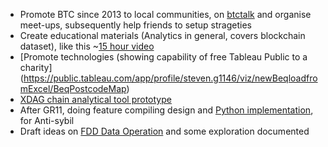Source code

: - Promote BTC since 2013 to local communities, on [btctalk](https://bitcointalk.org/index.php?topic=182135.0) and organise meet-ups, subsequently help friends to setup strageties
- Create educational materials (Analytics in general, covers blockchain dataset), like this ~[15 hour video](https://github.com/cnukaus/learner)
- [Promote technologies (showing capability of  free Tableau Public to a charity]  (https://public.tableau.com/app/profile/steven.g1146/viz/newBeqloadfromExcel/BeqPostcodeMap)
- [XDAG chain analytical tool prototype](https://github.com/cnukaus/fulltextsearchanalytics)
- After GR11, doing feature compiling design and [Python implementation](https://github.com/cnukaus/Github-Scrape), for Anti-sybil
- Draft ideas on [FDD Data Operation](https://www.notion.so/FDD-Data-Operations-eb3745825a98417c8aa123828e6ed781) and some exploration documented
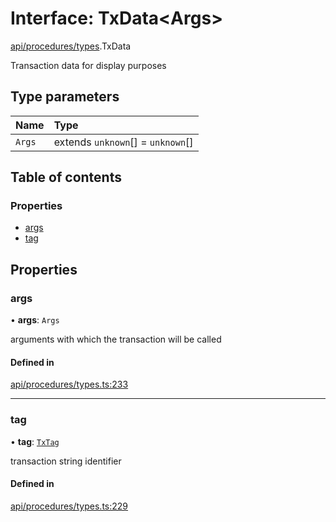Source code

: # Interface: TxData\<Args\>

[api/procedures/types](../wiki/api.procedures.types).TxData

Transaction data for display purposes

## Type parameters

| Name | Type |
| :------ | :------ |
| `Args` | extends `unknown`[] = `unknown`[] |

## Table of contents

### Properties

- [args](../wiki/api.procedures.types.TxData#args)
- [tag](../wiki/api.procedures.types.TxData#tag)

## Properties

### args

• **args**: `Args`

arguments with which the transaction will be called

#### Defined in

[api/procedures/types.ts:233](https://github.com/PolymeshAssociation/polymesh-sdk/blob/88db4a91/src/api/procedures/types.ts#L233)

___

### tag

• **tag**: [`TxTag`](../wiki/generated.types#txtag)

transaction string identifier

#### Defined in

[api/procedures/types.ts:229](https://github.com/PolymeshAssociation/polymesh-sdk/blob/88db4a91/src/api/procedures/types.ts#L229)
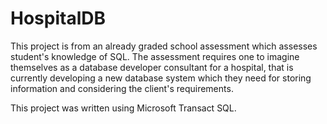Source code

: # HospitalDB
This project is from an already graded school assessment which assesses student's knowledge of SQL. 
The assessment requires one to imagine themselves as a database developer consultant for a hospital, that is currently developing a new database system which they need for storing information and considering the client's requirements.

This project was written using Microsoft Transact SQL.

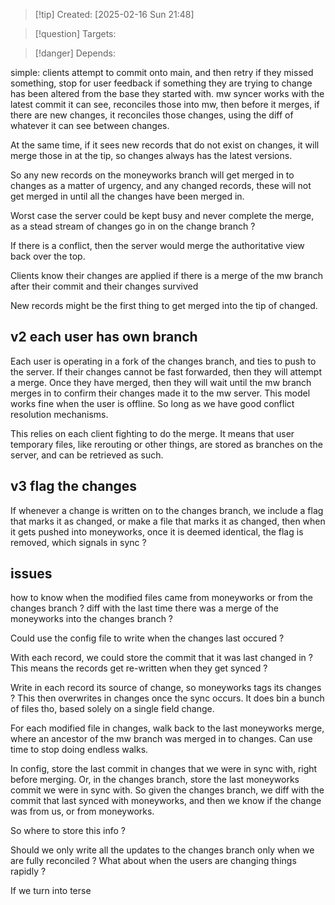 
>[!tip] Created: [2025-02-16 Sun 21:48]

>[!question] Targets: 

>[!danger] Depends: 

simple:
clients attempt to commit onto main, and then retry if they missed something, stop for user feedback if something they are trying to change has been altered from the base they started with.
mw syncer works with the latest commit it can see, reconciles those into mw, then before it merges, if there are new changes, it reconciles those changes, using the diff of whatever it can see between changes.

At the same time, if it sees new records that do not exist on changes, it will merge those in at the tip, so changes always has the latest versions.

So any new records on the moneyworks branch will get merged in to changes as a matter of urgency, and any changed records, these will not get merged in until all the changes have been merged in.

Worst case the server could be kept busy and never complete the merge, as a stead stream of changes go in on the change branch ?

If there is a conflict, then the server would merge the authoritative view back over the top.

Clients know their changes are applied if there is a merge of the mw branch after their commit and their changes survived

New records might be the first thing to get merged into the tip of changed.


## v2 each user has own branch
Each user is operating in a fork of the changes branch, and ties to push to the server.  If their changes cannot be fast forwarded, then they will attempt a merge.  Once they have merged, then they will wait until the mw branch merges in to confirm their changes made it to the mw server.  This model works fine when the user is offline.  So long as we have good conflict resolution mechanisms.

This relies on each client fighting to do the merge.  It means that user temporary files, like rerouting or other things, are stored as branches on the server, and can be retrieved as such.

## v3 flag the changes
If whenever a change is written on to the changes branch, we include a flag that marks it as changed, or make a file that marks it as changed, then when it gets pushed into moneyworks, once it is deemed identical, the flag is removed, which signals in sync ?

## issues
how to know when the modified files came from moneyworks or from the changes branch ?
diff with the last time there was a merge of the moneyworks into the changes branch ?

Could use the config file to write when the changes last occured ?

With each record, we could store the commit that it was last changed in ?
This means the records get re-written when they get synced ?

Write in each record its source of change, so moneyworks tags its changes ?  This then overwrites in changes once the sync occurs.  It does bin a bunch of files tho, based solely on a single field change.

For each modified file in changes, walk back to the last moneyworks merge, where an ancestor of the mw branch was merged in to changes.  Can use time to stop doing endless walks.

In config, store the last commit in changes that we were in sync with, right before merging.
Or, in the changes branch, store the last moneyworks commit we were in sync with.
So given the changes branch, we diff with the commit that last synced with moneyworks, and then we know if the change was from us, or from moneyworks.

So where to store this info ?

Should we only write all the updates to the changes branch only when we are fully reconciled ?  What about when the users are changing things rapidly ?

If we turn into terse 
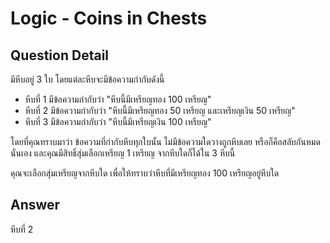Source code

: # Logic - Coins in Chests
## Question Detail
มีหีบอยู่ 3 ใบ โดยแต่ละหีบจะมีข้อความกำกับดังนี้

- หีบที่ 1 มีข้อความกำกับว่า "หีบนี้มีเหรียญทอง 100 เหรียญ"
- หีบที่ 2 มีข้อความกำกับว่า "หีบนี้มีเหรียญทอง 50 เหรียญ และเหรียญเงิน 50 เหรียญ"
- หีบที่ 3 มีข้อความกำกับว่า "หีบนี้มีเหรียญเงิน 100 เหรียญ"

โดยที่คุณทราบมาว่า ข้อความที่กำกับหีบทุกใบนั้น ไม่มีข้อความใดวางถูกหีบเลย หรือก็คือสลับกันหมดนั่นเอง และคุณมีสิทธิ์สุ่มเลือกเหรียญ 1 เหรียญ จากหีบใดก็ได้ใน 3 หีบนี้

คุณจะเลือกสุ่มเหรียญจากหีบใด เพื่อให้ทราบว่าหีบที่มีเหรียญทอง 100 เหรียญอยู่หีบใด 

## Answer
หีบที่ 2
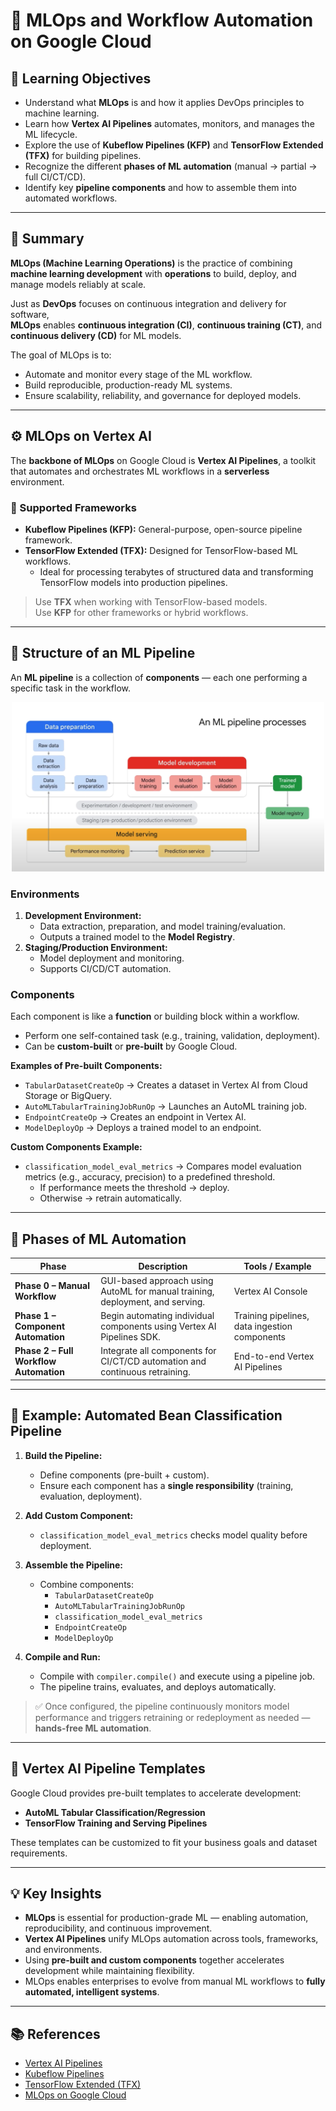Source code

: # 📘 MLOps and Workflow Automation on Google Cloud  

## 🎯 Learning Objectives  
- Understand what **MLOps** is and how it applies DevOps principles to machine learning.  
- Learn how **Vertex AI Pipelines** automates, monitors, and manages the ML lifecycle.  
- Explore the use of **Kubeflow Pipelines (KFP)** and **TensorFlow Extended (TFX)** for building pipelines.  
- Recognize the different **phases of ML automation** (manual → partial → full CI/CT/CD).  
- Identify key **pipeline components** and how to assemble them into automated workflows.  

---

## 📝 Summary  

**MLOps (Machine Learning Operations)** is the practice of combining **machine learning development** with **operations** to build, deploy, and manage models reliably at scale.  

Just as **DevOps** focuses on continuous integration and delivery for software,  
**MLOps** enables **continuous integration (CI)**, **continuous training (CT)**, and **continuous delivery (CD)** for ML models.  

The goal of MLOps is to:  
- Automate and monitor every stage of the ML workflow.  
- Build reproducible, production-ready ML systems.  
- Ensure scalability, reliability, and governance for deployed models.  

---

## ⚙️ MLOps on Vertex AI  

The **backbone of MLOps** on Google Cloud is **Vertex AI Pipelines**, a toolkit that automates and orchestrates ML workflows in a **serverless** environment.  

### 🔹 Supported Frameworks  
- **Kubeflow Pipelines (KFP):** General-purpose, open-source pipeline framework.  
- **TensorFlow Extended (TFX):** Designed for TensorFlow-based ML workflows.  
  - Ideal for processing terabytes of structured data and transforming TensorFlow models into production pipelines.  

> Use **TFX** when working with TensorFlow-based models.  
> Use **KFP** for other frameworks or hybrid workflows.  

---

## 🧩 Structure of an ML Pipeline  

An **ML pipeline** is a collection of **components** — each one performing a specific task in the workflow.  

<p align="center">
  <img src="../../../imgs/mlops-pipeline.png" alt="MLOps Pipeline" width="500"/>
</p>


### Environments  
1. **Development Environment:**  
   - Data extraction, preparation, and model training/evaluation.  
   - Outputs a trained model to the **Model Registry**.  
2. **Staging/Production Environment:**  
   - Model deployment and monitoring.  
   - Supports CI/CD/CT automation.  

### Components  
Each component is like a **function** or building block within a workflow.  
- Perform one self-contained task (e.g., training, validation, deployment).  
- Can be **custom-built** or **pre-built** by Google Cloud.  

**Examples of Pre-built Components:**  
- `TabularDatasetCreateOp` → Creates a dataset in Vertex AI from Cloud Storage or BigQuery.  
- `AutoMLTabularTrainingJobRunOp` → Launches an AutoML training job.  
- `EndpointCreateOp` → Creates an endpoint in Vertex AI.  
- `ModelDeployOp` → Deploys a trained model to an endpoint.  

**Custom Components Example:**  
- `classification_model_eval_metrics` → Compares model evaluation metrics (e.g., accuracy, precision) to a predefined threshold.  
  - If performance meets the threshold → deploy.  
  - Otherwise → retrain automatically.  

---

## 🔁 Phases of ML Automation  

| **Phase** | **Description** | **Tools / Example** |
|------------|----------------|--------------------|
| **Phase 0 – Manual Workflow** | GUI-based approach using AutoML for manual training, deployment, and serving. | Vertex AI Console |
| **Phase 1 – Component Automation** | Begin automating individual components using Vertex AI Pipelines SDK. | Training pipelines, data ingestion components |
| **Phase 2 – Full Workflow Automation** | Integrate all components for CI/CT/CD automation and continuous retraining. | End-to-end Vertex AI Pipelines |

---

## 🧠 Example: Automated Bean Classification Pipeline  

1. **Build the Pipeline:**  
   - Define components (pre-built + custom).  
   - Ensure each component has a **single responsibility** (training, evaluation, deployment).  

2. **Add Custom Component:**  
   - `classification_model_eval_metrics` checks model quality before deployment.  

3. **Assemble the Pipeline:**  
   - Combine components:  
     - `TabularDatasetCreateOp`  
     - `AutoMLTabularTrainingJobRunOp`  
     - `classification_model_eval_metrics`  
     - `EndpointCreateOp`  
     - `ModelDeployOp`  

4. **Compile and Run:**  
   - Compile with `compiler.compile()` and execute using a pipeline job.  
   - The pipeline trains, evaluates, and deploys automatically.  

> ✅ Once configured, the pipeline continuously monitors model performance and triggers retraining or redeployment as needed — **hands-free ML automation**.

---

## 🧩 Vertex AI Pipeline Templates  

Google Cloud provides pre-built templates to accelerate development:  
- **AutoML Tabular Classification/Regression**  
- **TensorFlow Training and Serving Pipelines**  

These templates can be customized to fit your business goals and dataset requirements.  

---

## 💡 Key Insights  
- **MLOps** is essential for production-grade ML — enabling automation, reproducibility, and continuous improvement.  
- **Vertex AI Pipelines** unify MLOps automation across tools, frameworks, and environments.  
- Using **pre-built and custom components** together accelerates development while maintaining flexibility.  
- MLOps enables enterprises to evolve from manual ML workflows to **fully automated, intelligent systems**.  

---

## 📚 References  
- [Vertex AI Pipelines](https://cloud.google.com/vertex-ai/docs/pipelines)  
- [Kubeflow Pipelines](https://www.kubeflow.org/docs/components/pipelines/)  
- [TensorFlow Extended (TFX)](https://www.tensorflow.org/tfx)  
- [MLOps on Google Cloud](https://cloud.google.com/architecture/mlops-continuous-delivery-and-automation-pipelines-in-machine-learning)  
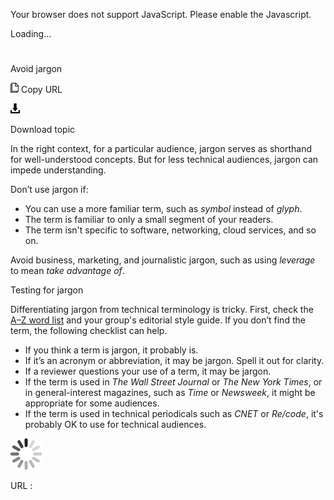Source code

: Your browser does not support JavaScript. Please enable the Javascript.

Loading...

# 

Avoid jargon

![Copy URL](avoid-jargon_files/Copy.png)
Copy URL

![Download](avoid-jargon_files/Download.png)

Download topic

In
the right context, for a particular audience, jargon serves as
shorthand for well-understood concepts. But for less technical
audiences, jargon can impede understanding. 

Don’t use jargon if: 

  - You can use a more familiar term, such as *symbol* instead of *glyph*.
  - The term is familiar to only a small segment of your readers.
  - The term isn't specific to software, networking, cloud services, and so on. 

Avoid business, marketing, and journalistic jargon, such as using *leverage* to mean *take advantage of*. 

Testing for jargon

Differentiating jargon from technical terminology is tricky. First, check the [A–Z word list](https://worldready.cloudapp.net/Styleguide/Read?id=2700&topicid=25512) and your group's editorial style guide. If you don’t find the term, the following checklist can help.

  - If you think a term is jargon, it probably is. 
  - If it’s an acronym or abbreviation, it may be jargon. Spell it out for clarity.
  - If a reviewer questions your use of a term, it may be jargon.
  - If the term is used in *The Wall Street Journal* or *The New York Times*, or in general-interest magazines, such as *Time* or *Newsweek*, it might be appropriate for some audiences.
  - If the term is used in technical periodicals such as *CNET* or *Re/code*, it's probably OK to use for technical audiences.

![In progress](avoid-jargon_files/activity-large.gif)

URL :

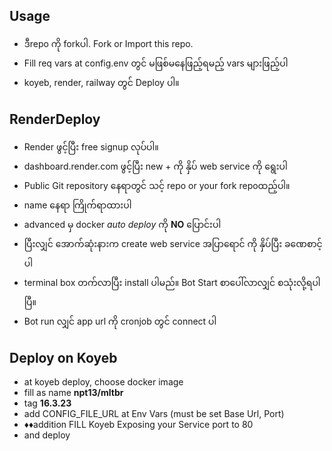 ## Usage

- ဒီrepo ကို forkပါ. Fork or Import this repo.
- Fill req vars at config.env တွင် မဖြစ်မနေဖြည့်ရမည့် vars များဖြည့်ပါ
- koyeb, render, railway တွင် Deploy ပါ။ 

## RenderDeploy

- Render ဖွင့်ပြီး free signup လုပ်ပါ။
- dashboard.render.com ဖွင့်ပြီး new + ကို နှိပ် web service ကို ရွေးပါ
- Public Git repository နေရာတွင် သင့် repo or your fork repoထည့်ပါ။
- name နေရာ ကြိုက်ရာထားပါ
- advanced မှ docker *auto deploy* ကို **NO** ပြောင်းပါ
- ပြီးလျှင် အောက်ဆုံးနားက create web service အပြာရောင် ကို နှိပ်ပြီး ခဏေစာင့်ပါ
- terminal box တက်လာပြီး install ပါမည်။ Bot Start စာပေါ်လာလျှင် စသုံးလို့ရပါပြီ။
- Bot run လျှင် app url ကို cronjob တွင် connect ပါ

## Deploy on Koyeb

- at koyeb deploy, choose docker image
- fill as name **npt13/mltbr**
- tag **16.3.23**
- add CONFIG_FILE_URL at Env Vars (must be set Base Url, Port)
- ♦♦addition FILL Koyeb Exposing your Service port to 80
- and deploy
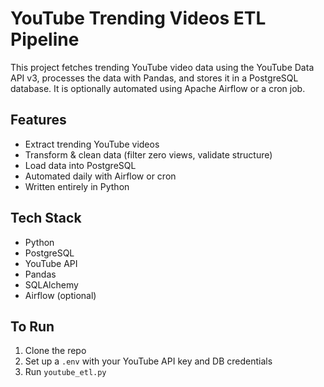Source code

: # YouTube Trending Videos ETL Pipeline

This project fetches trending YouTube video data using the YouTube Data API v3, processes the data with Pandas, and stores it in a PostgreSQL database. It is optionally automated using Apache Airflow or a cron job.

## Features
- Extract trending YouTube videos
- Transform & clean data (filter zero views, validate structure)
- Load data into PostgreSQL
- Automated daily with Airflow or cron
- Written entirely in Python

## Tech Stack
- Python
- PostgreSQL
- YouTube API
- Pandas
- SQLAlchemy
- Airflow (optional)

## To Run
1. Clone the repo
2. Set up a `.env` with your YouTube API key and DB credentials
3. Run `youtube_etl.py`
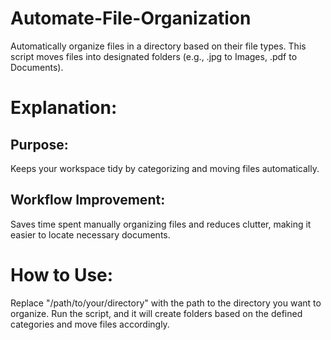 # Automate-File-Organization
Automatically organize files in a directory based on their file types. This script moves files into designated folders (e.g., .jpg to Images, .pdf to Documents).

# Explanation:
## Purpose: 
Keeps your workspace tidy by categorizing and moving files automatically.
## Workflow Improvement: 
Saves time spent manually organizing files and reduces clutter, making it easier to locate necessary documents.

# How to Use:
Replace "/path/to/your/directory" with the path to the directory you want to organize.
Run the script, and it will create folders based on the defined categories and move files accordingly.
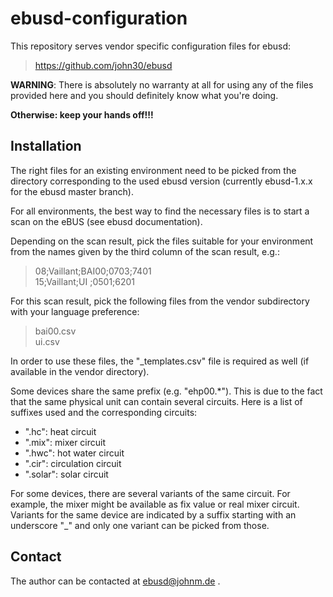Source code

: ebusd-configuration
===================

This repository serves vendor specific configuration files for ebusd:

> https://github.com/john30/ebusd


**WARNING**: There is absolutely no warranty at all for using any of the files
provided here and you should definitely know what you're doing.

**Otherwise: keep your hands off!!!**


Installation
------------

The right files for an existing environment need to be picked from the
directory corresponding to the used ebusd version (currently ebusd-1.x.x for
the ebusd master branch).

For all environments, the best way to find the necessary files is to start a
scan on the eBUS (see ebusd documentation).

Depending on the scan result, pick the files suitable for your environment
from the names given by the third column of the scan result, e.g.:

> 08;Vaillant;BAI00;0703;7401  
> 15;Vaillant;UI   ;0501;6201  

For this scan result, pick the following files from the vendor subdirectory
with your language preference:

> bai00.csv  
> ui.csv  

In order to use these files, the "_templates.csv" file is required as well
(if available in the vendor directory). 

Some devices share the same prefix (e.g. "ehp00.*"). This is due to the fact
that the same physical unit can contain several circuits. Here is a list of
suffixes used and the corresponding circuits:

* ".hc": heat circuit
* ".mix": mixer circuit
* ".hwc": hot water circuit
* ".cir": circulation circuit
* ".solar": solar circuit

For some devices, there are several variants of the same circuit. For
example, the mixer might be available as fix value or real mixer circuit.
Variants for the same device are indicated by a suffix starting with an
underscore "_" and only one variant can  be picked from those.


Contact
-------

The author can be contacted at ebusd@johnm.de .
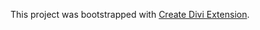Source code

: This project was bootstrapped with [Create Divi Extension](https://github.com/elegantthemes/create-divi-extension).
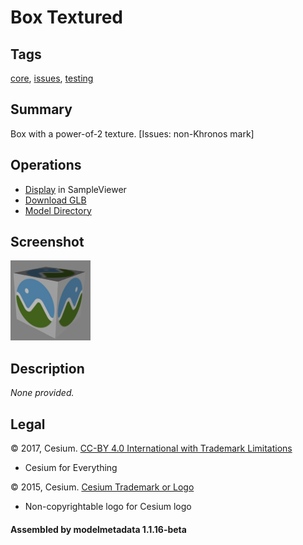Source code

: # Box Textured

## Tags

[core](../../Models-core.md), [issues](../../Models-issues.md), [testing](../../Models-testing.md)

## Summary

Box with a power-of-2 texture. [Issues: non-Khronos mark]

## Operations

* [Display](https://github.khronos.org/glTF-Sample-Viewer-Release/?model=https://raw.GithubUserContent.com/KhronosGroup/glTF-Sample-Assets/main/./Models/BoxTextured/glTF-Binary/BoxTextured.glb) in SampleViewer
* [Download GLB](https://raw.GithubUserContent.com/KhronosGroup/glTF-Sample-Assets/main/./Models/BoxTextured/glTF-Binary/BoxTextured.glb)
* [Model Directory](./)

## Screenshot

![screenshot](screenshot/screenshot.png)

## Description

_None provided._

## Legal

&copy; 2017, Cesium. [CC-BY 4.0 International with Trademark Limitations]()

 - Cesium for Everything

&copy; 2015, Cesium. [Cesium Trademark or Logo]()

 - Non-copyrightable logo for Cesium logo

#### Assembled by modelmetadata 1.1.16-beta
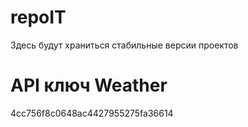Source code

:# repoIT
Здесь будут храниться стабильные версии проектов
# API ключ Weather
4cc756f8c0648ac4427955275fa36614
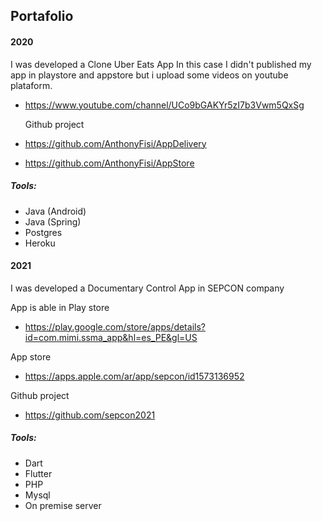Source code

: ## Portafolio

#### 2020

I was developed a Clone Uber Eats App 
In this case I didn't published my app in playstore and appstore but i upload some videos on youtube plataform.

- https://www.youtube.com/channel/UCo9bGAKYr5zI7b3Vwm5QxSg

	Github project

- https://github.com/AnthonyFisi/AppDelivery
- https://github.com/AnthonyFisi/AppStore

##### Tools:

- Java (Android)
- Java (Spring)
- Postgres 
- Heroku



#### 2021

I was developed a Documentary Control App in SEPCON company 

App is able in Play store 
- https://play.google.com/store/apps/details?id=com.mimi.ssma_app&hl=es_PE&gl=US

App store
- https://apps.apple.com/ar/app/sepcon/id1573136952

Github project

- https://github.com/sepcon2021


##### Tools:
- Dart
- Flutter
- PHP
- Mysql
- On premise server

▶ **Task prompt**: The expected output is each line of the records above that includes the word "folders".

▶ **Finished task**:
Automatically organize files in a directory based on their file types. This script moves files into designated folders (e.g., .jpg to Images, .pdf to Documents).
Run the script, and it will create folders based on the defined categories and move files accordingly.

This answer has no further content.